‘He will be our brother’: 6-yo American writes to Obama, offers his home to Syrian boy

‘He will be our brother’: 6-yo American writes to Obama, offers his home to Syrian boy
The bloodied Syrian boy whose traumatized face flashed on media screens and prompted outrage around the world caused a six-year-old American boy to write to President Barack Obama, offering a place in his home to the Syrian refugee.

The short video of Omran Daqneesh, a 5-year-old Syrian boy who was seen sitting silently in an ambulance after an air strike on Aleppo, covered in blood and dust, went viral in mid-August and caused worldwide outrage over the ongoing humanitarian crisis in Syria. Daqneesh sustained his injuries following an airstrike by warplanes on the rebel-held Aleppo neighborhood of Qaterji.

"Dear President Obama, remember the boy who was picked up by the ambulance in Syria?" wrote Alex from New York, in a letter published by the White House on Monday. "Can you please go get him and bring him to [our home] ... we'll be waiting for you guys with flags, flowers, and balloons. We will give him a family and he will be our brother."

“In my school, I have a friend from Syria, Omar, and I will introduce him to Omar. We can all play together. We can invite him to birthday parties and he will teach us another language. We can teach him English too, just like my friend Aoto from Japan,” wrote Alex.

President Obama quoted Alex’s words at the United Nations summit on the refugee crisis this week and said the letter was from a child "who hasn't learned to be cynical, or suspicious, or fearful".
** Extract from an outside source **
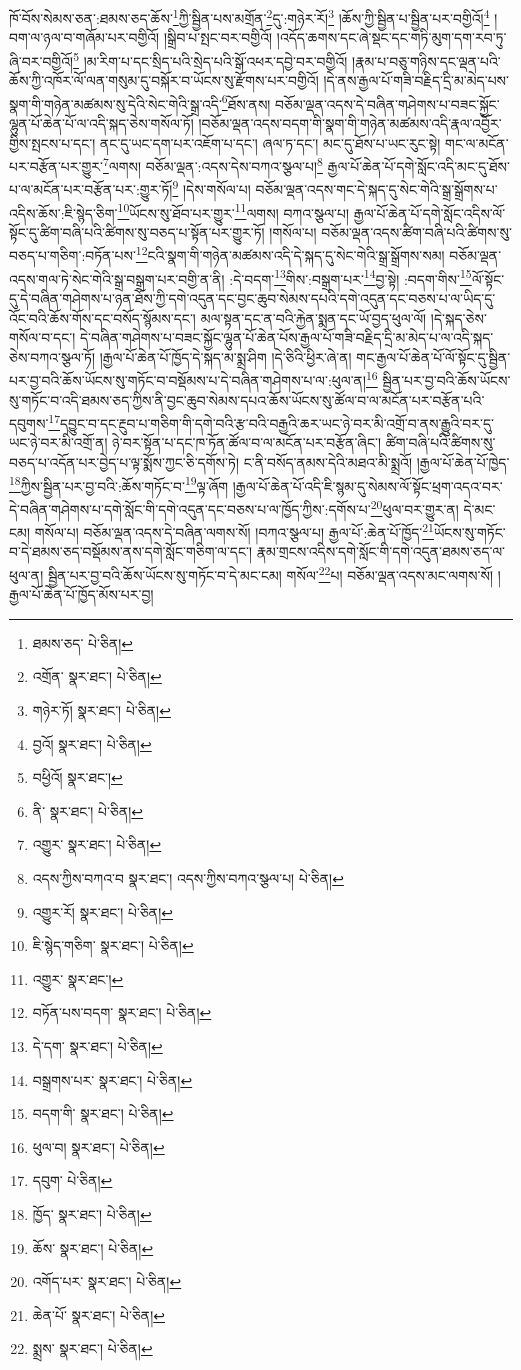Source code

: ཁོ་བོས་སེམས་ཅན་:ཐམས་ཅད་ཆོས་\footnote{ཐམས་ཅད་  པེ་ཅིན། }ཀྱི་སྦྱིན་པས་མགྲོན་\footnote{འགྲོན་  སྣར་ཐང་།  པེ་ཅིན། }དུ་:གཉེར་རོ།\footnote{གཉེར་ཏོ།  སྣར་ཐང་།  པེ་ཅིན། } །ཆོས་ཀྱི་སྦྱིན་པ་སྦྱིན་པར་བགྱིའོ།\footnote{བྱའོ།  སྣར་ཐང་།  པེ་ཅིན། } །བག་ལ་ཉལ་བ་གཞོམ་པར་བགྱིའོ། །སྒྲིབ་པ་སྤང་བར་བགྱིའོ། །འདོད་ཆགས་དང་ཞེ་སྡང་དང་གཏི་མུག་དག་རབ་ཏུ་ཞི་བར་བགྱིའོ།\footnote{བཕྱིའོ།  སྣར་ཐང་། } །མ་རིག་པ་དང་སྲིད་པའི་སྲེད་པའི་སྒོ་འཕར་དབྱེ་བར་བགྱིའོ། །རྣམ་པ་བཅུ་གཉིས་དང་ལྡན་པའི་ཆོས་ཀྱི་འཁོར་ལོ་ལན་གསུམ་དུ་བསྐོར་བ་ཡོངས་སུ་རྫོགས་པར་བགྱིའོ། །དེ་ནས་རྒྱལ་པོ་གཟི་བརྗིད་དྲི་མ་མེད་པས་སྣག་གི་གཉེན་མཚམས་སུ་དེའི་སེང་གེའི་སྒྲ་འདི་\footnote{ནི་  སྣར་ཐང་།  པེ་ཅིན། }ཐོས་ནས། བཅོམ་ལྡན་འདས་དེ་བཞིན་གཤེགས་པ་བཟང་སྐྱོང་ལྷུན་པོ་ཆེན་པོ་ལ་འདི་སྐད་ཅེས་གསོལ་ཏོ། །བཅོམ་ལྡན་འདས་བདག་གི་སྣག་གི་གཉེན་མཚམས་འདི་རྣལ་འབྱོར་གྱིས་སྤངས་པ་དང་། ནང་དུ་ཡང་དག་པར་འཇོག་པ་དང་། ཞལ་ཏ་དང་། མང་དུ་ཐོས་པ་ཡང་རུང་སྟེ། གང་ལ་མངོན་པར་བརྩོན་པར་གྱུར་\footnote{འགྱུར་  སྣར་ཐང་།  པེ་ཅིན། }ལགས། བཅོམ་ལྡན་:འདས་དེས་བཀའ་སྩལ་པ།\footnote{འདས་ཀྱིས་བཀའ་བ  སྣར་ཐང་། འདས་ཀྱིས་བཀའ་སྩལ་པ།  པེ་ཅིན། } རྒྱལ་པོ་ཆེན་པོ་དགེ་སློང་འདི་མང་དུ་ཐོས་པ་ལ་མངོན་པར་བརྩོན་པར་:གྱུར་ཏོ།\footnote{འགྱུར་རོ།  སྣར་ཐང་།  པེ་ཅིན། } །དེས་གསོལ་པ། བཅོམ་ལྡན་འདས་གང་དེ་སྐད་དུ་སེང་གེའི་སྒྲ་སྒྲོགས་པ་འདིས་ཆོས་:ཇི་སྙེད་ཅིག་\footnote{ཇི་སྙེད་གཅིག་  སྣར་ཐང་།  པེ་ཅིན། }ཡོངས་སུ་ཐོབ་པར་གྱུར་\footnote{འགྱུར་  སྣར་ཐང་། }ལགས། བཀའ་སྩལ་པ། རྒྱལ་པོ་ཆེན་པོ་དགེ་སློང་འདིས་ལོ་སྟོང་དུ་ཚིག་བཞི་པའི་ཚིགས་སུ་བཅད་པ་སྟོན་པར་གྱུར་ཏོ། །གསོལ་པ། བཅོམ་ལྡན་འདས་ཚིག་བཞི་པའི་ཚིགས་སུ་བཅད་པ་གཅིག་:བཏོན་པས་\footnote{བཏོན་པས་བདག་  སྣར་ཐང་།  པེ་ཅིན། }ངའི་སྣག་གི་གཉེན་མཚམས་འདི་དེ་སྐད་དུ་སེང་གེའི་སྒྲ་སྒྲོགས་སམ། བཅོམ་ལྡན་འདས་གལ་ཏེ་སེང་གེའི་སྒྲ་བསྒྲག་པར་བགྱི་ན་ནི། :དེ་བདག་\footnote{དེ་དག་  སྣར་ཐང་།  པེ་ཅིན། }གིས་:བསྒྲག་པར་\footnote{བསྒྲགས་པར་  སྣར་ཐང་།  པེ་ཅིན། }བྱ་སྟེ། :བདག་གིས་\footnote{བདག་གི་  སྣར་ཐང་།  པེ་ཅིན། }ལོ་སྟོང་དུ་དེ་བཞིན་གཤེགས་པ་ཉན་ཐོས་ཀྱི་དགེ་འདུན་དང་བྱང་ཆུབ་སེམས་དཔའི་དགེ་འདུན་དང་བཅས་པ་ལ་ཡིད་དུ་འོང་བའི་ཆོས་གོས་དང་བསོད་སྙོམས་དང་། མལ་སྟན་དང་ན་བའི་རྐྱེན་སྨན་དང་ཡོ་བྱད་ཕུལ་ལོ། །དེ་སྐད་ཅེས་གསོལ་བ་དང་། དེ་བཞིན་གཤེགས་པ་བཟང་སྐྱོང་ལྷུན་པོ་ཆེན་པོས་རྒྱལ་པོ་གཟི་བརྗིད་དྲི་མ་མེད་པ་ལ་འདི་སྐད་ཅེས་བཀའ་སྩལ་ཏོ། །རྒྱལ་པོ་ཆེན་པོ་ཁྱོད་དེ་སྐད་མ་སྨྲ་ཤིག །དེ་ཅིའི་ཕྱིར་ཞེ་ན། གང་རྒྱལ་པོ་ཆེན་པོ་ལོ་སྟོང་དུ་སྦྱིན་པར་བྱ་བའི་ཆོས་ཡོངས་སུ་གཏོང་བ་བསྡོམས་པ་དེ་བཞིན་གཤེགས་པ་ལ་:ཕུལ་ན།\footnote{ཕུལ་བ།  སྣར་ཐང་།  པེ་ཅིན། } སྦྱིན་པར་བྱ་བའི་ཆོས་ཡོངས་སུ་གཏོང་བ་འདི་ཐམས་ཅད་ཀྱིས་ནི་བྱང་ཆུབ་སེམས་དཔའ་ཆོས་ཡོངས་སུ་ཚོལ་བ་ལ་མངོན་པར་བརྩོན་པའི་དབུགས་\footnote{དབུག་  པེ་ཅིན། }དབྱུང་བ་དང་རྔུབ་པ་གཅིག་གི་དགེ་བའི་རྩ་བའི་བརྒྱའི་ཆར་ཡང་ཉེ་བར་མི་འགྲོ་བ་ནས་རྒྱུའི་བར་དུ་ཡང་ཉེ་བར་མི་འགྲོ་ན། ཉེ་བར་སྟོན་པ་དང་ཁ་ཏོན་ཚོལ་བ་ལ་མངོན་པར་བརྩོན་ཞིང་། ཚིག་བཞི་པའི་ཚིགས་སུ་བཅད་པ་འདོན་པར་བྱེད་པ་ལྟ་སྨོས་ཀྱང་ཅི་དགོས་ཏེ། ང་ནི་བསོད་ནམས་དེའི་མཐའ་མི་སྨྲའོ། །རྒྱལ་པོ་ཆེན་པོ་ཁྱེད་\footnote{ཁྱོད་  སྣར་ཐང་།  པེ་ཅིན། }ཀྱིས་སྦྱིན་པར་བྱ་བའི་:ཆོས་གཏོང་བ་\footnote{ཆོས་  སྣར་ཐང་།  པེ་ཅིན། }ལྟ་ཞོག །རྒྱལ་པོ་ཆེན་པོ་འདི་ཇི་སྙམ་དུ་སེམས་ལོ་སྟོང་ཕྲག་འདའ་བར་དེ་བཞིན་གཤེགས་པ་དགེ་སློང་གི་དགེ་འདུན་དང་བཅས་པ་ལ་ཁྱོད་ཀྱིས་:དགོས་པ་\footnote{འགོད་པར་  སྣར་ཐང་།  པེ་ཅིན། }ཕུལ་བར་གྱུར་ན། དེ་མང་ངམ། གསོལ་པ། བཅོམ་ལྡན་འདས་དེ་བཞིན་ལགས་སོ། །བཀའ་སྩལ་པ། རྒྱལ་པོ་:ཆེན་པོ་ཁྱོད་\footnote{ཆེན་པོ་  སྣར་ཐང་།  པེ་ཅིན། }ཡོངས་སུ་གཏོང་བ་དེ་ཐམས་ཅད་བསྡོམས་ནས་དགེ་སློང་གཅིག་ལ་དང་། རྣམ་གྲངས་འདིས་དགེ་སློང་གི་དགེ་འདུན་ཐམས་ཅད་ལ་ཕུལ་ན། སྦྱིན་པར་བྱ་བའི་ཆོས་ཡོངས་སུ་གཏོང་བ་དེ་མང་ངམ། གསོལ་\footnote{སྨྲས་  སྣར་ཐང་།  པེ་ཅིན། }པ། བཅོམ་ལྡན་འདས་མང་ལགས་སོ། །རྒྱལ་པོ་ཆེན་པོ་ཁྱོད་མོས་པར་བྱ།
The White House later filmed Alex reading his letter.

"We should all be more like Alex," the President said.

President Obama may have forgotten that under US law people like Alex can’t sponsor refugees without a family connection, however.

“We don’t turn over responsibility,” Lavinia Limón, the president and chief executive of the US Committee for Refugees and Immigrants – an agency that handles resettlement for the federal government – told The New York Times in June.

The president determines the number of refugees accepted each year in consultation with Congress, which appropriates the funds. Once the funds are approved the US government contracts with nine agencies, six of which are faith-based, to resettle the refugees. Refugees are given federal money to learn English and pay for essentials, and are expected to start working in the first couple of months.

Obama has urged developed nations to do more to help refugees from the Syrian crisis. In August, the White House said it had admitted 10,000 Syrian refugees to the United States this year. The US plans to take another 110,000 in the 2017 financial year, the president said.